The most upvoted career thread this weekend reveals why candidates are walking away from excessive interview processes.
UK job seekers are staging a quiet rebellion against increasingly complex interview processes, according to high-engagement threads across Reddit and UK career forums over the past 24 hours. The most viral discussion on r/UKJobs, attracting over 100 comments, centered on the strategic question of "How long should I wait to follow up after an interview?" — but quickly evolved into a comprehensive critique of hiring practices that prioritize employer convenience over candidate experience. Forum users are sharing horror stories of four, five, and even six-stage interview processes for mid-level positions, with one highly upvoted comment describing a "presentation requirement for a customer service role that pays £23,000" as emblematic of the current dysfunction. The collective frustration has reached a tipping point where experienced professionals are declining to participate in excessive interview processes, forcing some employers to streamline their approaches.
The pattern emerging from multiple forum discussions reveals three critical pain points that are driving candidate withdrawal from hiring processes: excessive data harvesting by recruiters before initial screening, multi-stage interviews that drag on for weeks without clear timelines, and complete ghosting after final interviews despite significant time investment by candidates. Users report recruiters demanding full home addresses and dates of birth before even scheduling phone screens, raising privacy concerns and suggesting data harvesting rather than genuine hiring intent. This has led to a growing forum consensus that candidates should demand transparency about hiring timelines and push back against unreasonable data requests.
The most upvoted advice threads emphasize strategic patience combined with professional assertiveness, with successful job seekers sharing specific scripts for follow-up communications and tactics for maintaining momentum without appearing desperate. A particularly popular strategy involves setting personal deadlines for employer responses and having backup opportunities ready, with forum veterans recommending the "rule of three" — no more than three stages for most positions, three business days for standard follow-ups, and three weeks maximum for complete hiring cycles. These crowd-sourced strategies are gaining traction as job seekers realize they have more leverage than traditional career advice suggests.

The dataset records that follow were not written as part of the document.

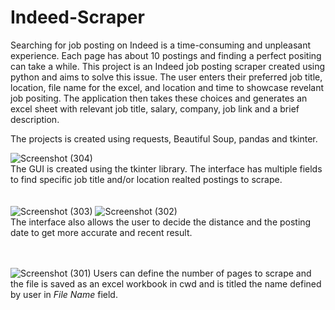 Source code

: # Indeed-Scraper

Searching for job posting on Indeed is a time-consuming and unpleasant experience. Each page has about 10 postings and finding a perfect positing can take a while. This project is an Indeed job posting scraper created using python and aims to solve this issue. The user enters their preferred job title, location, file name for the excel, and location and time to showcase revelant job positing. The application then takes these choices and generates an excel sheet with relevant job title, salary, company, job link and a brief description.

The projects is created using requests, Beautiful Soup, pandas and tkinter. <br/>

![Screenshot (304)](https://user-images.githubusercontent.com/83378929/147377316-71e23a56-df9c-4aee-a383-89b9495dbf63.png)
<br/>
The GUI is created using the tkinter library. The interface has multiple fields to find specific job title and/or location realted postings to scrape. 
<br/>
<br/>
<br/>
![Screenshot (303)](https://user-images.githubusercontent.com/83378929/147377319-75d34231-2025-432b-83fd-035d8b9e01cd.png)
![Screenshot (302)](https://user-images.githubusercontent.com/83378929/147377321-acec6921-a111-466c-9f03-313229a06d58.png)
<br/>
The interface also allows the user to decide the distance and the posting date to get more accurate and recent result. 
<br/>
<br/>
<br/>

![Screenshot (301)](https://user-images.githubusercontent.com/83378929/147377326-9880297b-9686-4926-b38a-e89d8911ecc3.png)
Users can define the number of pages to scrape and the file is saved as an excel workbook in cwd and is titled the name defined by user in *File Name* field.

The forum consensus suggests candidates should view excessive interview processes as red flags about company culture and management competence rather than necessary hurdles to overcome. Successful job seekers are increasingly declining to participate in poorly structured hiring processes, recognizing that companies unable to make efficient hiring decisions likely struggle with other operational decisions. This shift gives candidates permission to be more selective and demand better treatment throughout the hiring process.
The collective wisdom emerging from these forums represents a fundamental power shift in UK hiring dynamics, where informed candidates are setting boundaries and forcing employers to justify their processes. Job seekers who internalize these community-generated strategies report higher satisfaction with their search process and better ultimate outcomes, even if it means walking away from some opportunities.